While you can buy already made bees wax wraps in the grocery store or kitchen specialty store, ready made beeswax wraps can be pricey. You can make your own for just a couple dollars. This tutorial comes from my book, The Beeswax Workshop, How to Make Your Own Natural Candles, Cosmetics, Cleaners, Soaps, Healing Balms, and More. It will save you money, reduce your use of single use plastic, and offer a natural, sustainable alternative to plastic food wrap. Use this tutorial to make your own beeswax wraps.

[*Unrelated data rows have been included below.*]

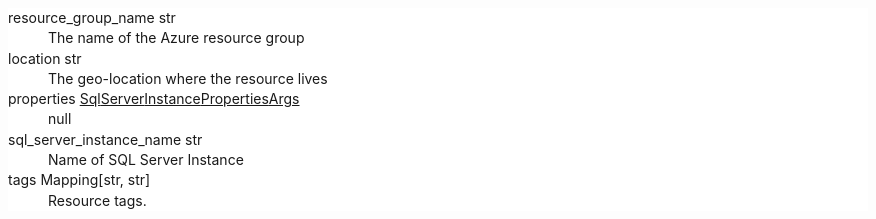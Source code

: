 <div>
<pulumi-choosable type="language" values="python">
<dl class="resources-properties"><dt class="property-required property-replacement"
            title="Required">
        <span id="resource_group_name_python">
<a data-swiftype-name="resource-property" data-swiftype-type="text" href="#resource_group_name_python" style="color: inherit; text-decoration: inherit;">resource_<wbr>group_<wbr>name</a>
</span>
        <span class="property-indicator"></span>
        <span class="property-type">str</span>
    </dt>
    <dd>The name of the Azure resource group</dd><dt class="property-optional property-replacement"
            title="Optional">
        <span id="location_python">
<a data-swiftype-name="resource-property" data-swiftype-type="text" href="#location_python" style="color: inherit; text-decoration: inherit;">location</a>
</span>
        <span class="property-indicator"></span>
        <span class="property-type">str</span>
    </dt>
    <dd>The geo-location where the resource lives</dd><dt class="property-optional"
            title="Optional">
        <span id="properties_python">
<a data-swiftype-name="resource-property" data-swiftype-type="text" href="#properties_python" style="color: inherit; text-decoration: inherit;">properties</a>
</span>
        <span class="property-indicator"></span>
        <span class="property-type"><a href="#sqlserverinstanceproperties">Sql<wbr>Server<wbr>Instance<wbr>Properties<wbr>Args</a></span>
    </dt>
    <dd>null</dd><dt class="property-optional property-replacement"
            title="Optional">
        <span id="sql_server_instance_name_python">
<a data-swiftype-name="resource-property" data-swiftype-type="text" href="#sql_server_instance_name_python" style="color: inherit; text-decoration: inherit;">sql_<wbr>server_<wbr>instance_<wbr>name</a>
</span>
        <span class="property-indicator"></span>
        <span class="property-type">str</span>
    </dt>
    <dd>Name of SQL Server Instance</dd><dt class="property-optional"
            title="Optional">
        <span id="tags_python">
<a data-swiftype-name="resource-property" data-swiftype-type="text" href="#tags_python" style="color: inherit; text-decoration: inherit;">tags</a>
</span>
        <span class="property-indicator"></span>
        <span class="property-type">Mapping[str, str]</span>
    </dt>
    <dd>Resource tags.</dd></dl>
</pulumi-choosable>
</div>
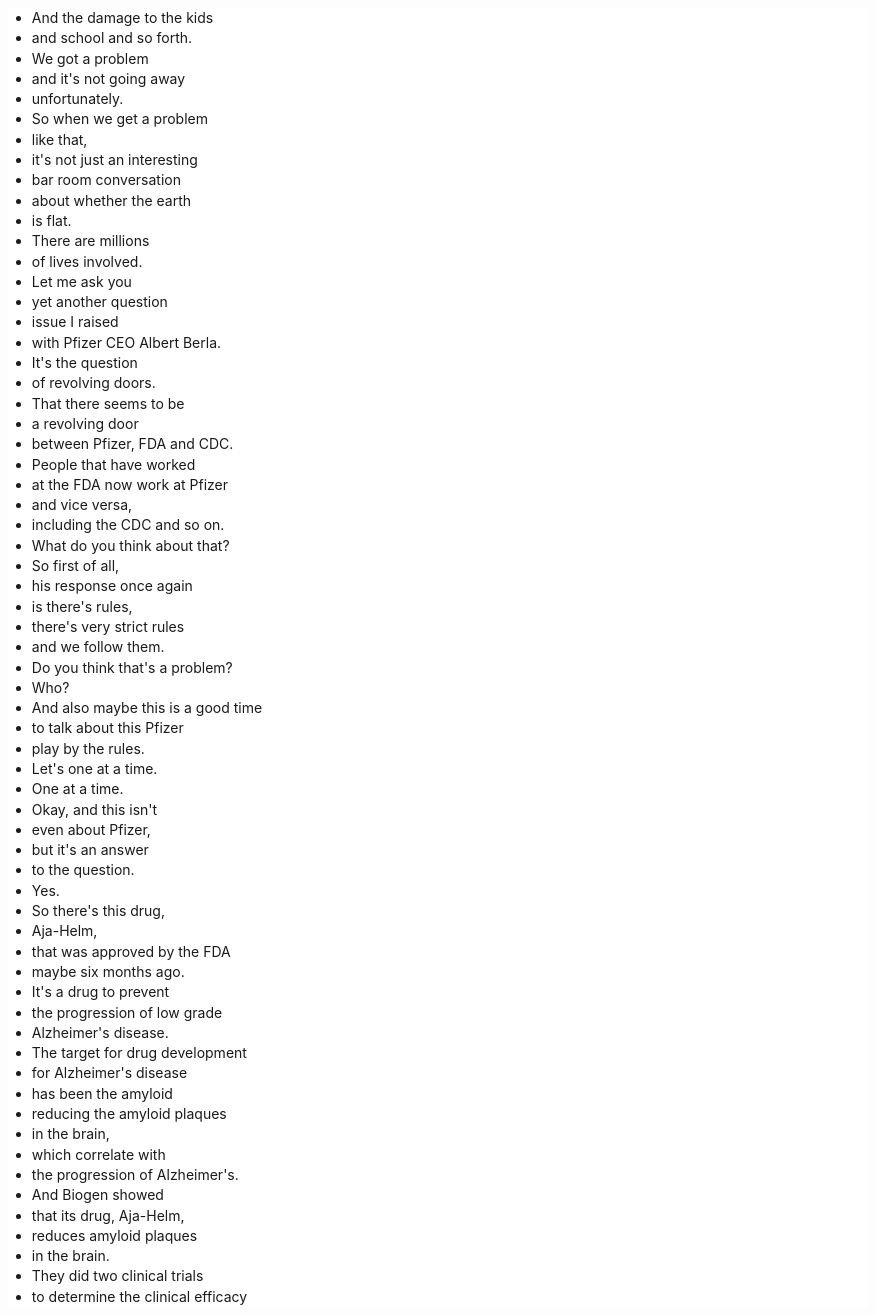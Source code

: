 *  And the damage to the kids
*  and school and so forth.
*  We got a problem
*  and it's not going away
*  unfortunately.
*  So when we get a problem
*  like that,
*  it's not just an interesting
*  bar room conversation
*  about whether the earth
*  is flat.
*  There are millions
*  of lives involved.
*  Let me ask you
*  yet another question
*  issue I raised
*  with Pfizer CEO Albert Berla.
*  It's the question
*  of revolving doors.
*  That there seems to be
*  a revolving door
*  between Pfizer, FDA and CDC.
*  People that have worked
*  at the FDA now work at Pfizer
*  and vice versa,
*  including the CDC and so on.
*  What do you think about that?
*  So first of all,
*  his response once again
*  is there's rules,
*  there's very strict rules
*  and we follow them.
*  Do you think that's a problem?
*  Who?
*  And also maybe this is a good time
*  to talk about this Pfizer
*  play by the rules.
*  Let's one at a time.
*  One at a time.
*  Okay, and this isn't
*  even about Pfizer,
*  but it's an answer
*  to the question.
*  Yes.
*  So there's this drug,
*  Aja-Helm,
*  that was approved by the FDA
*  maybe six months ago.
*  It's a drug to prevent
*  the progression of low grade
*  Alzheimer's disease.
*  The target for drug development
*  for Alzheimer's disease
*  has been the amyloid
*  reducing the amyloid plaques
*  in the brain,
*  which correlate with
*  the progression of Alzheimer's.
*  And Biogen showed
*  that its drug, Aja-Helm,
*  reduces amyloid plaques
*  in the brain.
*  They did two clinical trials
*  to determine the clinical efficacy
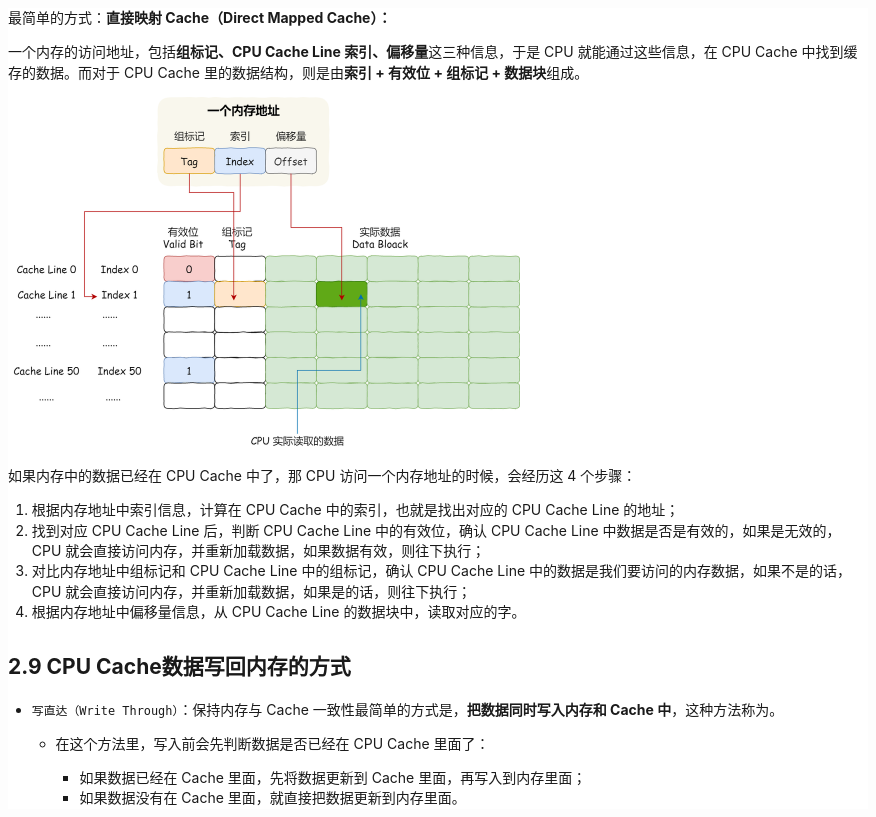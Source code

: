 最简单的方式：**直接映射 Cache（Direct Mapped Cache）：**

一个内存的访问地址，包括**组标记、CPU Cache Line 索引、偏移量**这三种信息，于是 CPU 就能通过这些信息，在 CPU Cache 中找到缓存的数据。而对于 CPU Cache 里的数据结构，则是由**索引 + 有效位 + 组标记 + 数据块**组成。

<img src="image/计算机操作系统面试题总结.assets/直接Cache映射.png" alt="img" style="zoom: 50%;" />

如果内存中的数据已经在 CPU Cache 中了，那 CPU 访问一个内存地址的时候，会经历这 4 个步骤：

1. 根据内存地址中索引信息，计算在 CPU Cache 中的索引，也就是找出对应的 CPU Cache Line 的地址；
2. 找到对应 CPU Cache Line 后，判断 CPU Cache Line 中的有效位，确认 CPU Cache Line 中数据是否是有效的，如果是无效的，CPU 就会直接访问内存，并重新加载数据，如果数据有效，则往下执行；
3. 对比内存地址中组标记和 CPU Cache Line 中的组标记，确认 CPU Cache Line 中的数据是我们要访问的内存数据，如果不是的话，CPU 就会直接访问内存，并重新加载数据，如果是的话，则往下执行；
4. 根据内存地址中偏移量信息，从 CPU Cache Line 的数据块中，读取对应的字。

## 2.9 CPU Cache数据写回内存的方式

- `写直达（Write Through）`：保持内存与 Cache 一致性最简单的方式是，**把数据同时写入内存和 Cache 中**，这种方法称为。

  - 在这个方法里，写入前会先判断数据是否已经在 CPU Cache 里面了：

    - 如果数据已经在 Cache 里面，先将数据更新到 Cache 里面，再写入到内存里面；
    - 如果数据没有在 Cache 里面，就直接把数据更新到内存里面。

How to make DIY Beeswax Wraps
This recipe makes four DIY beeswax wraps that are big enough to cover a bowl or wrap a sandwich. Double the recipe when you make it and include enough cotton fabric to make beeswax food wrap for friends and family too. Homemade beeswax wraps make thoughtful gifts for friends and neighbors.
Beeswax wraps can be used to cover bowls, wrap sandwiches or store snacks. They replace single use snack bags, sandwich bags, plastic cling wrap, aluminum foil, and other single-use plastic or tin foil. They are eco-friendly, using renewable beeswax, tree resin, and organic cotton fabric.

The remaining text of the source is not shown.